*** Block opens ***

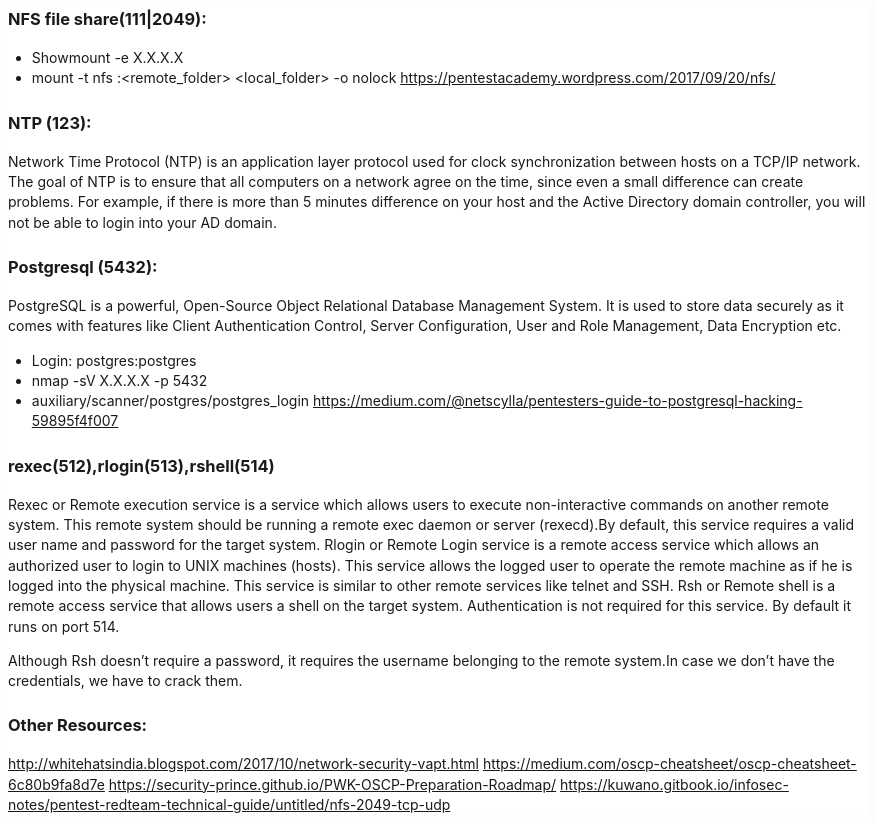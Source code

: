 ### NFS file share(111|2049):
-	Showmount -e X.X.X.X
-	mount -t nfs <ip>:<remote_folder> <local_folder> -o nolock
https://pentestacademy.wordpress.com/2017/09/20/nfs/

### NTP (123):

Network Time Protocol (NTP) is an application layer protocol used for clock synchronization between hosts on a TCP/IP network. The goal of NTP is to ensure that all computers on a network agree on the time, since even a small difference can create problems. For example, if there is more than 5 minutes difference on your host and the Active Directory domain controller, you will not be able to login into your AD domain.

### Postgresql (5432):
PostgreSQL is a powerful, Open-Source Object Relational Database Management System. It is used to store data securely as it comes with features like Client Authentication Control, Server Configuration, User and Role Management, Data Encryption etc.
-	Login: postgres:postgres
-	nmap -sV X.X.X.X -p 5432
-	auxiliary/scanner/postgres/postgres_login
https://medium.com/@netscylla/pentesters-guide-to-postgresql-hacking-59895f4f007

### rexec(512),rlogin(513),rshell(514)

Rexec or Remote execution service is a service which allows users to execute non-interactive commands on another remote system. This remote system should be running a remote exec daemon or server (rexecd).By default, this service requires a valid user name and password for the target system.
Rlogin or Remote Login service is a remote access service which allows an authorized user to login to UNIX machines (hosts). This service allows the logged user to operate the remote machine as if he is logged into the physical machine. This service is similar to other remote services like telnet and SSH.
Rsh or Remote shell is a remote access service that allows users a shell on the target system. Authentication is not required for this service. By default it runs on port 514.

Although Rsh doesn’t require a password, it requires the username belonging to the remote system.In case we don’t have the credentials, we have to crack them.

### Other Resources:
http://whitehatsindia.blogspot.com/2017/10/network-security-vapt.html
https://medium.com/oscp-cheatsheet/oscp-cheatsheet-6c80b9fa8d7e
https://security-prince.github.io/PWK-OSCP-Preparation-Roadmap/
https://kuwano.gitbook.io/infosec-notes/pentest-redteam-technical-guide/untitled/nfs-2049-tcp-udp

*** Block closes ***

◆ Exercise description: Before you finish, make sure every line above has been repeated exactly and no picture remains in the copy.

◆ Task output:
Source code

: ### NFS file share(111|2049):
-	Showmount -e X.X.X.X
-	mount -t nfs <ip>:<remote_folder> <local_folder> -o nolock
https://pentestacademy.wordpress.com/2017/09/20/nfs/

### NTP (123):

Network Time Protocol (NTP) is an application layer protocol used for clock synchronization between hosts on a TCP/IP network. The goal of NTP is to ensure that all computers on a network agree on the time, since even a small difference can create problems. For example, if there is more than 5 minutes difference on your host and the Active Directory domain controller, you will not be able to login into your AD domain.

### Postgresql (5432):
PostgreSQL is a powerful, Open-Source Object Relational Database Management System. It is used to store data securely as it comes with features like Client Authentication Control, Server Configuration, User and Role Management, Data Encryption etc.
-	Login: postgres:postgres
-	nmap -sV X.X.X.X -p 5432
-	auxiliary/scanner/postgres/postgres_login
https://medium.com/@netscylla/pentesters-guide-to-postgresql-hacking-59895f4f007

### rexec(512),rlogin(513),rshell(514)

Rexec or Remote execution service is a service which allows users to execute non-interactive commands on another remote system. This remote system should be running a remote exec daemon or server (rexecd).By default, this service requires a valid user name and password for the target system.
Rlogin or Remote Login service is a remote access service which allows an authorized user to login to UNIX machines (hosts). This service allows the logged user to operate the remote machine as if he is logged into the physical machine. This service is similar to other remote services like telnet and SSH.
Rsh or Remote shell is a remote access service that allows users a shell on the target system. Authentication is not required for this service. By default it runs on port 514.

Although Rsh doesn’t require a password, it requires the username belonging to the remote system.In case we don’t have the credentials, we have to crack them.

### Other Resources:
http://whitehatsindia.blogspot.com/2017/10/network-security-vapt.html
https://medium.com/oscp-cheatsheet/oscp-cheatsheet-6c80b9fa8d7e
https://security-prince.github.io/PWK-OSCP-Preparation-Roadmap/
https://kuwano.gitbook.io/infosec-notes/pentest-redteam-technical-guide/untitled/nfs-2049-tcp-udp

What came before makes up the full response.